■ WHAT TO WORK ON ■
Pull every line of the entries that has the word "mutations".

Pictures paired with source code

○ ○ ○

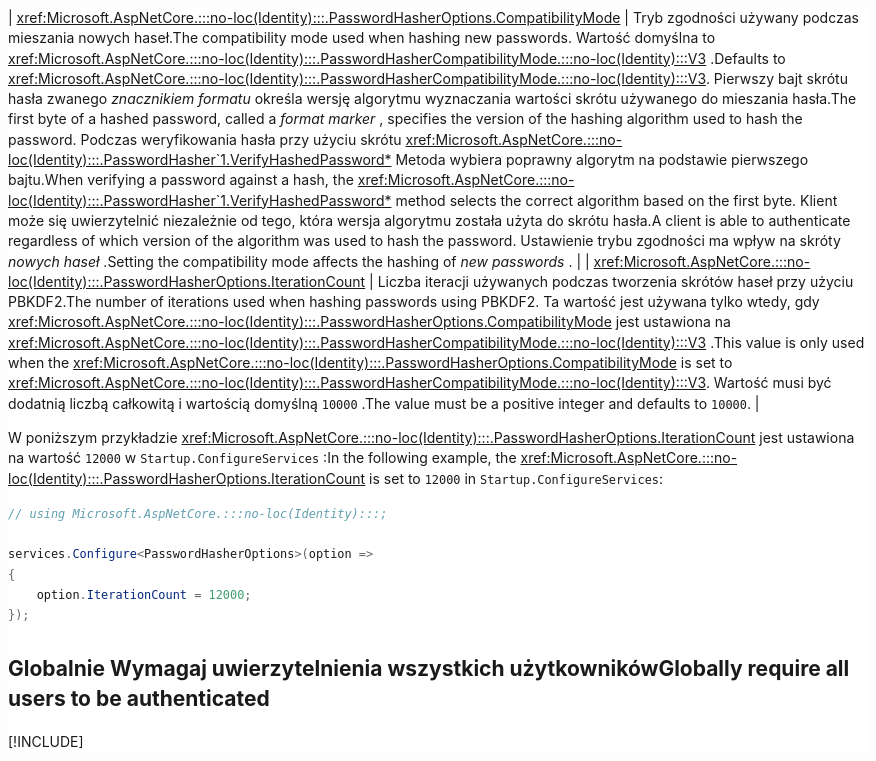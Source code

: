 | <xref:Microsoft.AspNetCore.:::no-loc(Identity):::.PasswordHasherOptions.CompatibilityMode> | <span data-ttu-id="61c46-216">Tryb zgodności używany podczas mieszania nowych haseł.</span><span class="sxs-lookup"><span data-stu-id="61c46-216">The compatibility mode used when hashing new passwords.</span></span> <span data-ttu-id="61c46-217">Wartość domyślna to <xref:Microsoft.AspNetCore.:::no-loc(Identity):::.PasswordHasherCompatibilityMode.:::no-loc(Identity):::V3> .</span><span class="sxs-lookup"><span data-stu-id="61c46-217">Defaults to <xref:Microsoft.AspNetCore.:::no-loc(Identity):::.PasswordHasherCompatibilityMode.:::no-loc(Identity):::V3>.</span></span> <span data-ttu-id="61c46-218">Pierwszy bajt skrótu hasła zwanego *znacznikiem formatu* określa wersję algorytmu wyznaczania wartości skrótu używanego do mieszania hasła.</span><span class="sxs-lookup"><span data-stu-id="61c46-218">The first byte of a hashed password, called a *format marker* , specifies the version of the hashing algorithm used to hash the password.</span></span> <span data-ttu-id="61c46-219">Podczas weryfikowania hasła przy użyciu skrótu <xref:Microsoft.AspNetCore.:::no-loc(Identity):::.PasswordHasher`1.VerifyHashedPassword*> Metoda wybiera poprawny algorytm na podstawie pierwszego bajtu.</span><span class="sxs-lookup"><span data-stu-id="61c46-219">When verifying a password against a hash, the <xref:Microsoft.AspNetCore.:::no-loc(Identity):::.PasswordHasher`1.VerifyHashedPassword*> method selects the correct algorithm based on the first byte.</span></span> <span data-ttu-id="61c46-220">Klient może się uwierzytelnić niezależnie od tego, która wersja algorytmu została użyta do skrótu hasła.</span><span class="sxs-lookup"><span data-stu-id="61c46-220">A client is able to authenticate regardless of which version of the algorithm was used to hash the password.</span></span> <span data-ttu-id="61c46-221">Ustawienie trybu zgodności ma wpływ na skróty *nowych haseł* .</span><span class="sxs-lookup"><span data-stu-id="61c46-221">Setting the compatibility mode affects the hashing of *new passwords* .</span></span> |
| <xref:Microsoft.AspNetCore.:::no-loc(Identity):::.PasswordHasherOptions.IterationCount> | <span data-ttu-id="61c46-222">Liczba iteracji używanych podczas tworzenia skrótów haseł przy użyciu PBKDF2.</span><span class="sxs-lookup"><span data-stu-id="61c46-222">The number of iterations used when hashing passwords using PBKDF2.</span></span> <span data-ttu-id="61c46-223">Ta wartość jest używana tylko wtedy, gdy <xref:Microsoft.AspNetCore.:::no-loc(Identity):::.PasswordHasherOptions.CompatibilityMode> jest ustawiona na <xref:Microsoft.AspNetCore.:::no-loc(Identity):::.PasswordHasherCompatibilityMode.:::no-loc(Identity):::V3> .</span><span class="sxs-lookup"><span data-stu-id="61c46-223">This value is only used when the <xref:Microsoft.AspNetCore.:::no-loc(Identity):::.PasswordHasherOptions.CompatibilityMode> is set to <xref:Microsoft.AspNetCore.:::no-loc(Identity):::.PasswordHasherCompatibilityMode.:::no-loc(Identity):::V3>.</span></span> <span data-ttu-id="61c46-224">Wartość musi być dodatnią liczbą całkowitą i wartością domyślną `10000` .</span><span class="sxs-lookup"><span data-stu-id="61c46-224">The value must be a positive integer and defaults to `10000`.</span></span> |

<span data-ttu-id="61c46-225">W poniższym przykładzie <xref:Microsoft.AspNetCore.:::no-loc(Identity):::.PasswordHasherOptions.IterationCount> jest ustawiona na wartość `12000` w `Startup.ConfigureServices` :</span><span class="sxs-lookup"><span data-stu-id="61c46-225">In the following example, the <xref:Microsoft.AspNetCore.:::no-loc(Identity):::.PasswordHasherOptions.IterationCount> is set to `12000` in `Startup.ConfigureServices`:</span></span>

```csharp
// using Microsoft.AspNetCore.:::no-loc(Identity):::;

services.Configure<PasswordHasherOptions>(option =>
{
    option.IterationCount = 12000;
});
```

## <a name="globally-require-all-users-to-be-authenticated"></a><span data-ttu-id="61c46-226">Globalnie Wymagaj uwierzytelnienia wszystkich użytkowników</span><span class="sxs-lookup"><span data-stu-id="61c46-226">Globally require all users to be authenticated</span></span>

[!INCLUDE[](~/includes/requireAuth.md)]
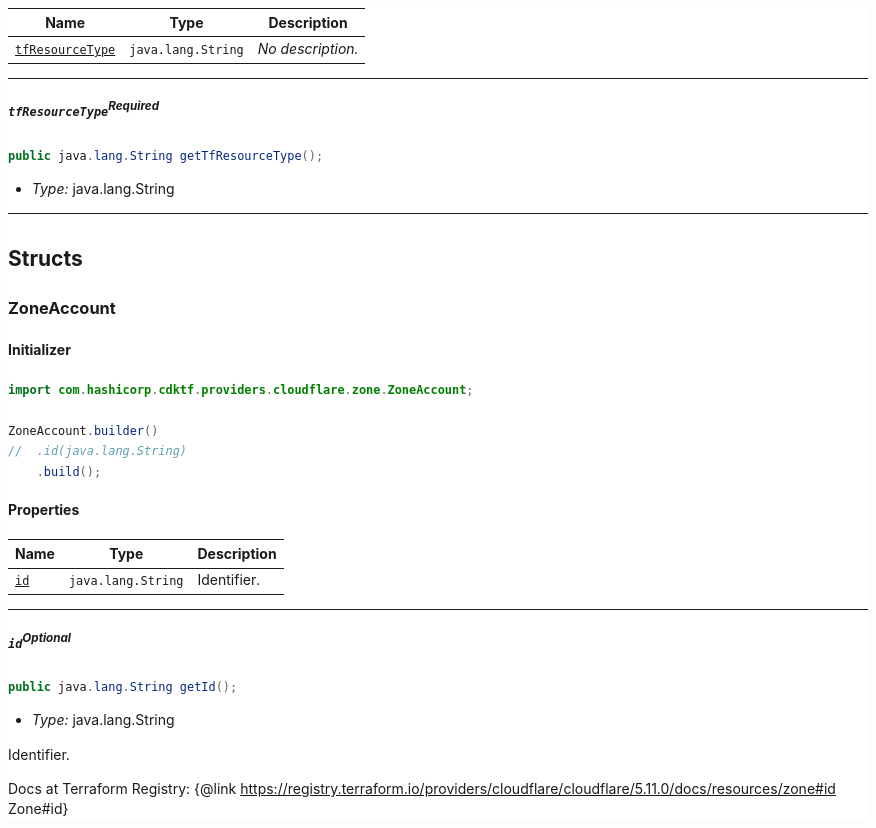 | **Name** | **Type** | **Description** |
| --- | --- | --- |
| <code><a href="#@cdktf/provider-cloudflare.zone.Zone.property.tfResourceType">tfResourceType</a></code> | <code>java.lang.String</code> | *No description.* |

---

##### `tfResourceType`<sup>Required</sup> <a name="tfResourceType" id="@cdktf/provider-cloudflare.zone.Zone.property.tfResourceType"></a>

```java
public java.lang.String getTfResourceType();
```

- *Type:* java.lang.String

---

## Structs <a name="Structs" id="Structs"></a>

### ZoneAccount <a name="ZoneAccount" id="@cdktf/provider-cloudflare.zone.ZoneAccount"></a>

#### Initializer <a name="Initializer" id="@cdktf/provider-cloudflare.zone.ZoneAccount.Initializer"></a>

```java
import com.hashicorp.cdktf.providers.cloudflare.zone.ZoneAccount;

ZoneAccount.builder()
//  .id(java.lang.String)
    .build();
```

#### Properties <a name="Properties" id="Properties"></a>

| **Name** | **Type** | **Description** |
| --- | --- | --- |
| <code><a href="#@cdktf/provider-cloudflare.zone.ZoneAccount.property.id">id</a></code> | <code>java.lang.String</code> | Identifier. |

---

##### `id`<sup>Optional</sup> <a name="id" id="@cdktf/provider-cloudflare.zone.ZoneAccount.property.id"></a>

```java
public java.lang.String getId();
```

- *Type:* java.lang.String

Identifier.

Docs at Terraform Registry: {@link https://registry.terraform.io/providers/cloudflare/cloudflare/5.11.0/docs/resources/zone#id Zone#id}
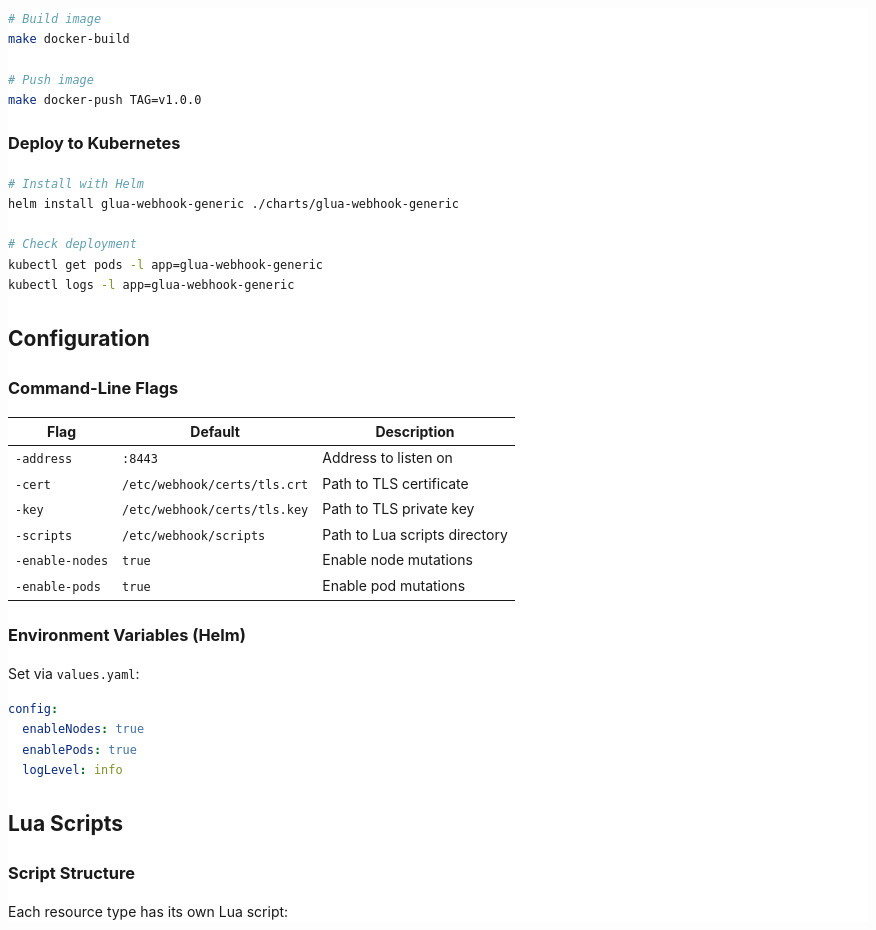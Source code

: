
 ```bash
# Build image
make docker-build

# Push image
make docker-push TAG=v1.0.0
```

### Deploy to Kubernetes

```bash
# Install with Helm
helm install glua-webhook-generic ./charts/glua-webhook-generic

# Check deployment
kubectl get pods -l app=glua-webhook-generic
kubectl logs -l app=glua-webhook-generic
```

## Configuration

### Command-Line Flags

| Flag             | Default                      | Description                          |
|------------------|------------------------------|--------------------------------------|
| `-address`       | `:8443`                      | Address to listen on                 |
| `-cert`          | `/etc/webhook/certs/tls.crt` | Path to TLS certificate              |
| `-key`           | `/etc/webhook/certs/tls.key` | Path to TLS private key              |
| `-scripts`       | `/etc/webhook/scripts`       | Path to Lua scripts directory        |
| `-enable-nodes`  | `true`                       | Enable node mutations                |
| `-enable-pods`   | `true`                       | Enable pod mutations                 |

### Environment Variables (Helm)

Set via `values.yaml`:

```yaml
config:
  enableNodes: true
  enablePods: true
  logLevel: info
```

## Lua Scripts

### Script Structure

Each resource type has its own Lua script:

○ ○ ○

■ EXERCISE SOLUTION ■
| `-enable-nodes`  | `true`                       | Enable node mutations                |
| `-enable-pods`   | `true`                       | Enable pod mutations                 |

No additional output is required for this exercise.